Can you recall any specific occasions when you experienced sexist behavior against you?
What I want to talk about is that although we are in 2016, feminine empowerment has taken new forms. We are now finally addressing trans and non-binary liberation. My experience is different than a black woman in the United States. White women have a lot to say about their experiences and their bodies but when liberating oneself as a woman you have to make room at the table and hold space for women of color and other experiences that are very different from your oppression. If you’re white, you still have more privilege and we are just starting to open the spaces up to everyone talking about their experiences in one room.
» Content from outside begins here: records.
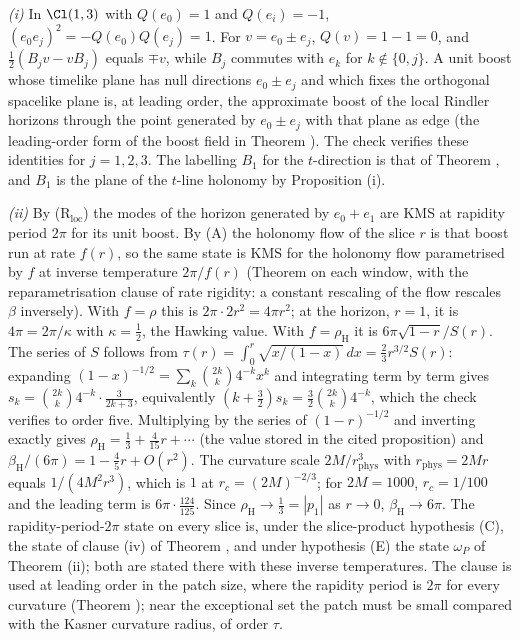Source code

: \emph{(i)} In $\Cl(1,3)$ with $Q(e_{0}) = 1$ and $Q(e_{i}) = -1$, $(e_{0}e_{j})^{2} = -Q(e_{0})Q(e_{j}) = 1$. For $v = e_{0} \pm e_{j}$, $Q(v) = 1 - 1 = 0$, and $\tfrac12(B_{j}v - vB_{j})$ equals $\mp v$, while $B_{j}$ commutes with $e_{k}$ for $k \notin \{0, j\}$. A unit boost whose timelike plane has null directions $e_{0} \pm e_{j}$ and which fixes the orthogonal spacelike plane is, at leading order, the approximate boost of the local Rindler horizons through the point generated by $e_{0} \pm e_{j}$ with that plane as edge (the leading-order form of the boost field in Theorem ). The check verifies these identities for $j = 1, 2, 3$. The labelling $B_{1}$ for the $t$-direction is that of Theorem , and $B_{1}$ is the plane of the $t$-line holonomy by Proposition (i).

\emph{(ii)} By (R$_{\mathrm{loc}}$) the modes of the horizon generated by $e_{0} + e_{1}$ are KMS at rapidity period $2\pi$ for its unit boost. By (A) the holonomy flow of the slice $r$ is that boost run at rate $f(r)$, so the same state is KMS for the holonomy flow parametrised by $f$ at inverse temperature $2\pi/f(r)$ (Theorem  on each window, with the reparametrisation clause of rate rigidity: a constant rescaling of the flow rescales $\beta$ inversely). With $f = \rho$ this is $2\pi \cdot 2r^{2} = 4\pi r^{2}$; at the horizon, $r = 1$, it is $4\pi = 2\pi/\kappa$ with $\kappa = \tfrac12$, the Hawking value. With $f = \rho_{\mathrm{H}}$ it is $6\pi\sqrt{1 - r}/S(r)$. The series of $S$ follows from $\tau(r) = \int_{0}^{r}\sqrt{x/(1 - x)}\,dx = \tfrac23 r^{3/2}S(r)$: expanding $(1 - x)^{-1/2} = \sum_{k}\binom{2k}{k}4^{-k}x^{k}$ and integrating term by term gives $s_{k} = \binom{2k}{k}4^{-k}\cdot\tfrac{3}{2k + 3}$, equivalently $(k + \tfrac32)s_{k} = \tfrac32\binom{2k}{k}4^{-k}$, which the check verifies to order five. Multiplying by the series of $(1 - r)^{-1/2}$ and inverting exactly gives $\rho_{\mathrm{H}} = \tfrac13 + \tfrac{4}{15}r + \cdots$ (the value stored in the cited proposition) and $\beta_{\mathrm{H}}/(6\pi) = 1 - \tfrac45 r + O(r^{2})$. The curvature scale $2M/r_{\mathrm{phys}}^{3}$ with $r_{\mathrm{phys}} = 2Mr$ equals $1/(4M^{2}r^{3})$, which is $1$ at $r_{c} = (2M)^{-2/3}$; for $2M = 1000$, $r_{c} = 1/100$ and the leading term is $6\pi \cdot \tfrac{124}{125}$. Since $\rho_{\mathrm{H}} \to \tfrac13 = |p_{1}|$ as $r \to 0$, $\beta_{\mathrm{H}} \to 6\pi$. The rapidity-period-$2\pi$ state on every slice is, under the slice-product hypothesis (C), the state of clause (iv) of Theorem , and under hypothesis (E) the state $\omega_{P}$ of Theorem (ii); both are stated there with these inverse temperatures. The clause is used at leading order in the patch size, where the rapidity period is $2\pi$ for every curvature (Theorem ); near the exceptional set the patch must be small compared with the Kasner curvature radius, of order $\tau$.

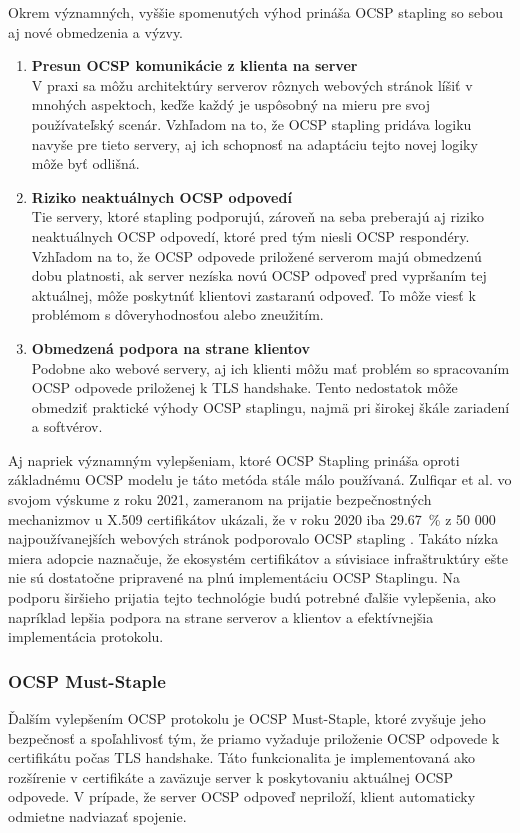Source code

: \documentclass[12pt, twoside]{book}
\begin{document}
Okrem významných, vyššie spomenutých výhod prináša OCSP stapling so sebou aj nové 
obmedzenia a výzvy.

\begin{enumerate}
\item \textbf{Presun OCSP komunikácie z klienta na server} \\
V praxi sa môžu architektúry serverov rôznych webových stránok líšiť v mnohých aspektoch, keďže každý je uspôsobný na mieru pre svoj používateľský scenár. 
Vzhľadom na to, že OCSP stapling pridáva logiku navyše pre tieto servery, aj ich 
schopnosť na adaptáciu tejto novej logiky môže byť odlišná.

\item \textbf{Riziko neaktuálnych OCSP odpovedí} \\
Tie servery, ktoré stapling podporujú, zároveň na seba preberajú aj riziko neaktuálnych OCSP odpovedí, ktoré pred tým niesli  OCSP respondéry.
Vzhľadom na to, že OCSP odpovede priložené serverom majú obmedzenú dobu platnosti, ak server nezíska novú OCSP odpoveď pred vypršaním tej aktuálnej, môže poskytnúť klientovi zastaranú odpoveď. To môže viesť k problémom s dôveryhodnosťou alebo zneužitím.

\item \textbf{Obmedzená podpora na strane klientov} \\
Podobne ako webové servery, aj ich klienti môžu mať problém so spracovaním OCSP odpovede priloženej k TLS handshake. Tento nedostatok môže obmedziť praktické výhody OCSP staplingu, najmä pri širokej škále zariadení a softvérov.

\end{enumerate}

Aj napriek významným vylepšeniam, ktoré OCSP Stapling prináša oproti základnému OCSP modelu je táto metóda stále málo používaná. Zulfiqar et al. vo svojom výskume z roku 2021, zameranom na prijatie bezpečnostných mechanizmov u X.509 certifikátov ukázali, že v roku 2020 iba 29.67~\% z 50 000 najpoužívanejších webových stránok podporovalo OCSP stapling \cite{stapling_adoption}. Takáto nízka miera adopcie naznačuje, že ekosystém certifikátov a súvisiace infraštruktúry ešte nie sú dostatočne pripravené na plnú implementáciu OCSP Staplingu. Na podporu širšieho prijatia tejto technológie budú potrebné ďalšie vylepšenia, ako napríklad lepšia podpora na strane serverov a klientov a efektívnejšia implementácia protokolu.


\subsubsection{OCSP Must-Staple}
Ďalším vylepšením OCSP protokolu je OCSP Must-Staple, ktoré zvyšuje jeho bezpečnosť a spoľahlivosť tým, že priamo vyžaduje priloženie OCSP odpovede k  certifikátu počas TLS handshake. Táto funkcionalita je implementovaná ako rozšírenie v certifikáte a zaväzuje server k poskytovaniu aktuálnej OCSP odpovede. V prípade, že server OCSP odpoveď nepriloží, klient automaticky odmietne nadviazať spojenie.
\end{document}
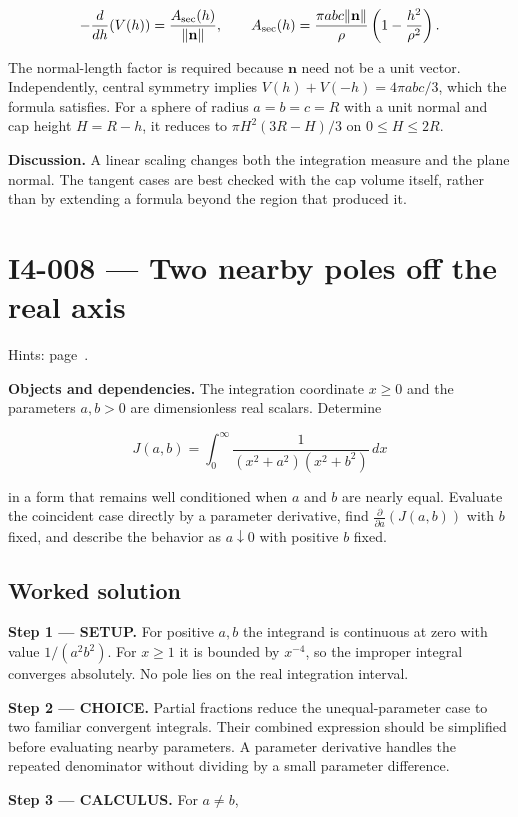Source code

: \documentclass[11pt,oneside,openany]{book}
\begin{document}
\[
-\frac{d}{dh}(V(h))=\frac{A_{\rm sec}(h)}{\|\mathbf n\|},
\qquad
A_{\rm sec}(h)=\frac{\pi abc\|\mathbf n\|}{\rho}\left(1-\frac{h^2}{\rho^2}\right).
\]

The normal-length factor is required because \(\mathbf n\) need not be a unit vector. Independently, central symmetry implies \(V(h)+V(-h)=4\pi abc/3\), which the formula satisfies. For a sphere of radius \(a=b=c=R\) with a unit normal and cap height \(H=R-h\), it reduces to \(\pi H^2(3R-H)/3\) on \(0\le H\le2R\).

\textbf{Discussion.} A linear scaling changes both the integration measure and the plane normal. The tangent cases are best checked with the cap volume itself, rather than by extending a formula beyond the region that produced it.
\clearpage
\section{I4-008 --- Two nearby poles off the real axis}
\label{problem:I4-008}
{\small Hints: page~\pageref{hints:I4-008}.}\par\medskip

\textbf{Objects and dependencies.} The integration coordinate \(x\ge0\) and the parameters \(a,b>0\) are dimensionless real scalars. Determine

\[
J(a,b)=\int_0^\infty\frac{1}{(x^2+a^2)(x^2+b^2)}\,dx
\]

in a form that remains well conditioned when \(a\) and \(b\) are nearly equal. Evaluate the coincident case directly by a parameter derivative, find \(\frac{\partial}{\partial a}(J(a,b))\) with \(b\) fixed, and describe the behavior as \(a\downarrow0\) with positive \(b\) fixed.
\subsection*{Worked solution}

\textbf{Step 1 --- SETUP.} For positive \(a,b\) the integrand is continuous at zero with value \(1/(a^2b^2)\). For \(x\ge1\) it is bounded by \(x^{-4}\), so the improper integral converges absolutely. No pole lies on the real integration interval.

\begin{ChoiceStep}
\textbf{Step 2 --- CHOICE.} Partial fractions reduce the unequal-parameter case to two familiar convergent integrals. Their combined expression should be simplified before evaluating nearby parameters. A parameter derivative handles the repeated denominator without dividing by a small parameter difference.

\end{ChoiceStep}
\textbf{Step 3 --- CALCULUS.} For \(a\ne b\),
\end{document}
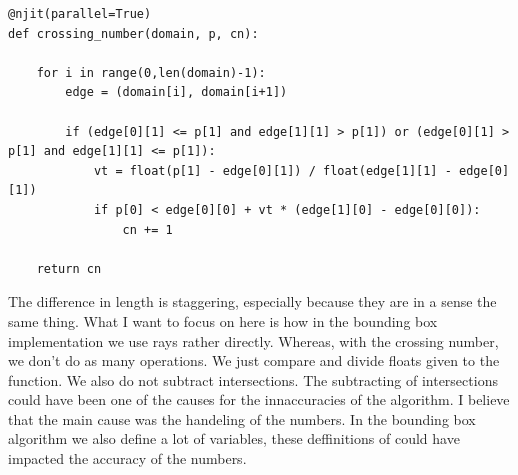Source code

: \documentclass{article}
\begin{document}
\begin{lstlisting}
@njit(parallel=True)
def crossing_number(domain, p, cn):

    for i in range(0,len(domain)-1):
        edge = (domain[i], domain[i+1])
        
        if (edge[0][1] <= p[1] and edge[1][1] > p[1]) or (edge[0][1] > p[1] and edge[1][1] <= p[1]):
            vt = float(p[1] - edge[0][1]) / float(edge[1][1] - edge[0][1])
            if p[0] < edge[0][0] + vt * (edge[1][0] - edge[0][0]): 
                cn += 1

    return cn

\end{lstlisting}

The difference in length is staggering, especially because they are in a sense the same thing.
What I want to focus on here is how in the bounding box implementation we use rays rather directly.
Whereas, with the crossing number, we don't do as many operations.
We just compare and divide floats given to the function.
We also do not subtract intersections.
The subtracting of intersections could have been one of the causes for the innaccuracies of the algorithm.
I believe that the main cause was the handeling of the numbers.
In the bounding box algorithm we also define a lot of variables, these deffinitions of could have impacted the accuracy of the numbers.
\end{document}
The word feminist has become a sour taste in everyone’s mouth because there are a group of women that are bashing men and hating men. There are broken down sub groups of feminists. There’s black feminists and there’s white feminists. It’s not all together because everyone liberates their own experience and we all have to open up further from our own experiences and that’s hard as fuck to do.
Everyone is arguing over who gets to hurt more and I do feel that if we all stopped fighting and trusted people when they said that something hurts, there would be a lot less suffering.
I hold space and empathy and compassion for your pain even though it’s not the same as mine. But I think that with technology, with social media, with all these things that are thrown at us on a daily basis we can’t even sit and acknowledge that pain and have our hearts process it because we’re so distracted. That is what is keeping people from trusting each other. It’s harder to find those groups of people that trust each other and are trying to move forward and build. That’s what I’m trying to do right now. It’s something that has been on my mind and now that we have this super fascist, sexist, crazy man as our president, it’s time to do the fucking work.